Records for the exercise -

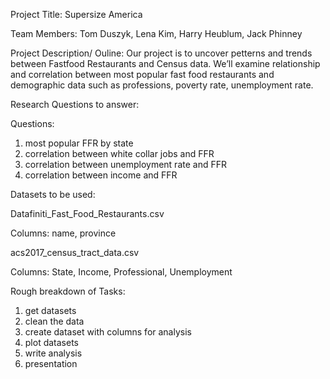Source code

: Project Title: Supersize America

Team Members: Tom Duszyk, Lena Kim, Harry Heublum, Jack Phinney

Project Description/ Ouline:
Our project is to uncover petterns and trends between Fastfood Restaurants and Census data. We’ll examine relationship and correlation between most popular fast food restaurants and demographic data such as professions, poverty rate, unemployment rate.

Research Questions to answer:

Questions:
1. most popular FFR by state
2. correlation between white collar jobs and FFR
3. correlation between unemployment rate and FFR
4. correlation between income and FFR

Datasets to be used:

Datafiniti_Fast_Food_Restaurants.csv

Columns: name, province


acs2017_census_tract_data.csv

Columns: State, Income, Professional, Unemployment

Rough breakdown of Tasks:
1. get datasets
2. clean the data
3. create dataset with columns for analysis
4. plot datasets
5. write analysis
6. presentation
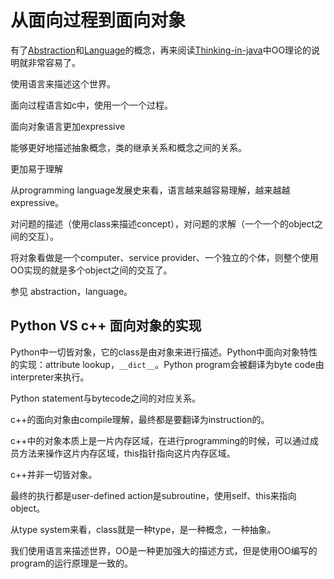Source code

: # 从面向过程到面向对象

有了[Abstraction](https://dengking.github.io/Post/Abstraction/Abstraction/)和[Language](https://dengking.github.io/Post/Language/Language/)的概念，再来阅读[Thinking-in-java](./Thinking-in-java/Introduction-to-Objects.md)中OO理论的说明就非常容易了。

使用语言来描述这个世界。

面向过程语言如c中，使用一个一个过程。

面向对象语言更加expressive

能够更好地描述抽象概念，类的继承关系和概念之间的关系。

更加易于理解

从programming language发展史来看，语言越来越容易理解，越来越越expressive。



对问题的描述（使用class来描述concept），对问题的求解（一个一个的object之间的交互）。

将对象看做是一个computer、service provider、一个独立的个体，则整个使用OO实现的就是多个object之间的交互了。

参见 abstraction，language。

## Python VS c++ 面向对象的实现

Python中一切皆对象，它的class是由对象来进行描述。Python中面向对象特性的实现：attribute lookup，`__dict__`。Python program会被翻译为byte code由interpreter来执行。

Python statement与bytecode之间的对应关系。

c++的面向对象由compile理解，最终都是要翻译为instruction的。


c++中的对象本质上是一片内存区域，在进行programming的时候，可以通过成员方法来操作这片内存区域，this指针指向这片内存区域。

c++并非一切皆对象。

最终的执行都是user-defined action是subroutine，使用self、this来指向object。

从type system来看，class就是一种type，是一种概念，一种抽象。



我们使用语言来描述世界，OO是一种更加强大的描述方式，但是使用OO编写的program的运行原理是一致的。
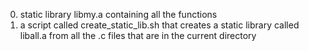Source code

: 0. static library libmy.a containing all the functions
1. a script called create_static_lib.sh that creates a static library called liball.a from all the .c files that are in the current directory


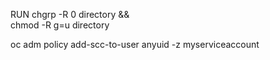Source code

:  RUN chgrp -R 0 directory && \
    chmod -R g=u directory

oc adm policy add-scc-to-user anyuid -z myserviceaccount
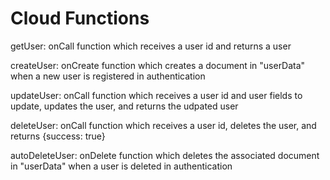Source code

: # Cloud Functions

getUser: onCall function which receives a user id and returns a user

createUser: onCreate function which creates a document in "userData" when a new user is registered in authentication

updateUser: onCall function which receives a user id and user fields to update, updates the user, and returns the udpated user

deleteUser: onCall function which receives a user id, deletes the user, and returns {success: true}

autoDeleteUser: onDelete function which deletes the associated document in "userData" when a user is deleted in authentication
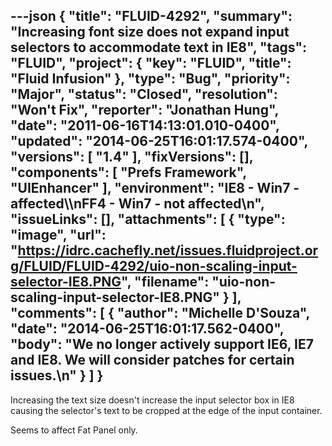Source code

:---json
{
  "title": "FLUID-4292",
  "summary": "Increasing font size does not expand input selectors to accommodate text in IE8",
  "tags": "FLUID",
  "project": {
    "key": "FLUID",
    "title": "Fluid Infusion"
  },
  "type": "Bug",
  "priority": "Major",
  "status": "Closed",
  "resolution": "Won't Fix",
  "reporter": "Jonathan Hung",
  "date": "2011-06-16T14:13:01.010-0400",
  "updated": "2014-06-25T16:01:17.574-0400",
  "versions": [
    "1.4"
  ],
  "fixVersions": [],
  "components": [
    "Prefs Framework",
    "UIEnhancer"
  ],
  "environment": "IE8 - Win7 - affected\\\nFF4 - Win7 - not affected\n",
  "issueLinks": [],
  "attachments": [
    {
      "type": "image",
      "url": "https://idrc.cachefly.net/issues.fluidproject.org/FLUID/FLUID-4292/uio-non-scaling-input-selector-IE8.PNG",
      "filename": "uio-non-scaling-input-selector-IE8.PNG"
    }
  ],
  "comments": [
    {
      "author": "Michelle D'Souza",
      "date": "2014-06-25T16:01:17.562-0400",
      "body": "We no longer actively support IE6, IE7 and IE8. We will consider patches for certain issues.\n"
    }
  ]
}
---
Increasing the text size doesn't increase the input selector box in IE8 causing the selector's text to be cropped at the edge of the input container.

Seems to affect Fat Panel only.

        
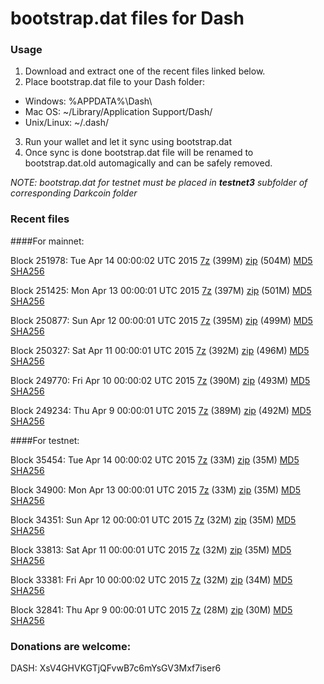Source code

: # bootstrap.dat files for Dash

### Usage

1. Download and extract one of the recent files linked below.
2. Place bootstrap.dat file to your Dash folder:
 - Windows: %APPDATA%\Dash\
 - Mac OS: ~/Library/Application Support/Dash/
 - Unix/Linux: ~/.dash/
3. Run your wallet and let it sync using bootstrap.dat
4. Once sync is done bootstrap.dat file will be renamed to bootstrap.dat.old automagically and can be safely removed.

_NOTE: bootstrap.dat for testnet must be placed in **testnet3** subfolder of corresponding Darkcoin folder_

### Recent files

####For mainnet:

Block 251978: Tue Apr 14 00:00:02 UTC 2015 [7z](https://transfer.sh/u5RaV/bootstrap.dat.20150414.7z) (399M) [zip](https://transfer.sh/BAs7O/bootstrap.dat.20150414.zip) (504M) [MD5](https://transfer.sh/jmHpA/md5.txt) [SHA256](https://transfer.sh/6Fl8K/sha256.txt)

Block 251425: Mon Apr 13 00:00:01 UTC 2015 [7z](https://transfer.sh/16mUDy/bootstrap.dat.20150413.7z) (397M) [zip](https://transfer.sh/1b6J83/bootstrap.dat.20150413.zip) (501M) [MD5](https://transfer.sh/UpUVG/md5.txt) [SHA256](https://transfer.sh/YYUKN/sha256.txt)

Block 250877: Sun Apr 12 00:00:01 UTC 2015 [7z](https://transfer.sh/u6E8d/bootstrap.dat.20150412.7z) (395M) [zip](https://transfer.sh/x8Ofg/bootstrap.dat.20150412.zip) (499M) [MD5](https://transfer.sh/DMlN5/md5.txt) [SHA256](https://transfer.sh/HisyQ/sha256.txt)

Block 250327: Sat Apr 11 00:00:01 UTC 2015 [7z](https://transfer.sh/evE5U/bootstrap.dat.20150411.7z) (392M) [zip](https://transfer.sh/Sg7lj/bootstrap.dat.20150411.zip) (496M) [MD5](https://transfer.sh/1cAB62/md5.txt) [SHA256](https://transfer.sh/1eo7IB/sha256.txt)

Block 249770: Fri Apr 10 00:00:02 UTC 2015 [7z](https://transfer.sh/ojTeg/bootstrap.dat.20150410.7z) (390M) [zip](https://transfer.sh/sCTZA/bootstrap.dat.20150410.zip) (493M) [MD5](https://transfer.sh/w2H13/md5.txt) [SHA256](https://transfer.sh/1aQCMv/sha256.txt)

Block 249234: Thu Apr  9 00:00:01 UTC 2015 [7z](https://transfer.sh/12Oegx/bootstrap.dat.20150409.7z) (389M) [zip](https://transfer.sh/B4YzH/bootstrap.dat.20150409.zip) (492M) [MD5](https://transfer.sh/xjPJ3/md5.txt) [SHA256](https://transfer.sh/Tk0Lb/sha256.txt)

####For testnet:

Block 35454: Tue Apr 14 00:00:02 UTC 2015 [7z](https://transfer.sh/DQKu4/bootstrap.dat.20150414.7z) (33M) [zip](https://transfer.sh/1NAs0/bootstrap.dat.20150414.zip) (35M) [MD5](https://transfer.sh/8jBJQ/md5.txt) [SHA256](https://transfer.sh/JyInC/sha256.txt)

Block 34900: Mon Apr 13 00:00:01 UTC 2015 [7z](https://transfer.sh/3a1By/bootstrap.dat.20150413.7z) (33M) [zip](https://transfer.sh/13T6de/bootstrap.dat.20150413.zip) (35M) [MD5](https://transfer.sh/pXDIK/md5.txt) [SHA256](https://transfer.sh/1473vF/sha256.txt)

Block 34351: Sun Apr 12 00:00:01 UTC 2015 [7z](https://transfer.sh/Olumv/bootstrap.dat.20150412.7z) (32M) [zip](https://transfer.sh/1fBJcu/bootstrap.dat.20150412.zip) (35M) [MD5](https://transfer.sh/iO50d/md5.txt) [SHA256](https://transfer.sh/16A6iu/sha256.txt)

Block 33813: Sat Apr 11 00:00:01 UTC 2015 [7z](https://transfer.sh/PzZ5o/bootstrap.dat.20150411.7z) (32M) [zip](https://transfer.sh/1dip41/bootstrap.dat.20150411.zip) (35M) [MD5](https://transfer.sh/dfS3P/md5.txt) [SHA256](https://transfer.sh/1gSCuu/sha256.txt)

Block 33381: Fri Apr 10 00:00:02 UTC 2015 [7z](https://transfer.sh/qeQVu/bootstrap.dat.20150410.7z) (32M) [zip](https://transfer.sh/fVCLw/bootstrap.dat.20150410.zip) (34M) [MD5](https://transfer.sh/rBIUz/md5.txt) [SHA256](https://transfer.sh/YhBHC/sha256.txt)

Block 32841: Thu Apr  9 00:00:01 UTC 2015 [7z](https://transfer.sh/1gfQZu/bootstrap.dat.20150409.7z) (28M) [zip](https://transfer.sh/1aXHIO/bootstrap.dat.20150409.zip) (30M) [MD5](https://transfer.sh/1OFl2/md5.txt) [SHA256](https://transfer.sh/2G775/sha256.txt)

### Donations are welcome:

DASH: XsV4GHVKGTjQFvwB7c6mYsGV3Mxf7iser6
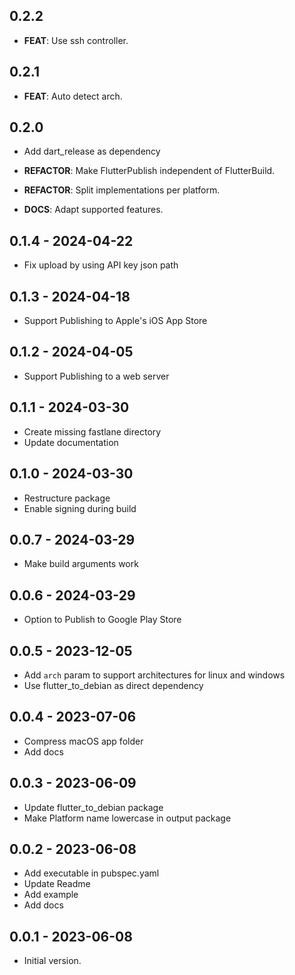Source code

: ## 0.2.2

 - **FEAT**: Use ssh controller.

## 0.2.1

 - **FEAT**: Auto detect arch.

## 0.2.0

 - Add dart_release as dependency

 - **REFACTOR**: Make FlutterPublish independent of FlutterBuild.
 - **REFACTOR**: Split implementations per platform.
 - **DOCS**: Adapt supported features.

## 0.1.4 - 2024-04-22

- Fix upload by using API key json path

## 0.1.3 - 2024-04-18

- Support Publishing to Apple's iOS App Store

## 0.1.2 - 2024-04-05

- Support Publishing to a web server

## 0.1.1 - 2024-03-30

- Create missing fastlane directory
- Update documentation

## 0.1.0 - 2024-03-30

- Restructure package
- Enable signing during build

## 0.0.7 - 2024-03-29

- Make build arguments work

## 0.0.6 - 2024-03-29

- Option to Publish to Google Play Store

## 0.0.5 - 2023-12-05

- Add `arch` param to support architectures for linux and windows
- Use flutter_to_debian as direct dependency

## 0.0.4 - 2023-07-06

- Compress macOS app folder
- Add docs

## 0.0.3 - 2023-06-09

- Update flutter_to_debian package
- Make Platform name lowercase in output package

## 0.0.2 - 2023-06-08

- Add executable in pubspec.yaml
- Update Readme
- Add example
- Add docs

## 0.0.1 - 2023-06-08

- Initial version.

What is required -
Copy the lines of the data above exactly as written, beginning with the line containing "- **DOCS**: Adapt supported features." and ending with the line containing "## 0.1.1 - 2024-03-30", and leave out all other lines.

Output -
 - **DOCS**: Adapt supported features.

## 0.1.4 - 2024-04-22

- Fix upload by using API key json path

## 0.1.3 - 2024-04-18

- Support Publishing to Apple's iOS App Store

## 0.1.2 - 2024-04-05

- Support Publishing to a web server

## 0.1.1 - 2024-03-30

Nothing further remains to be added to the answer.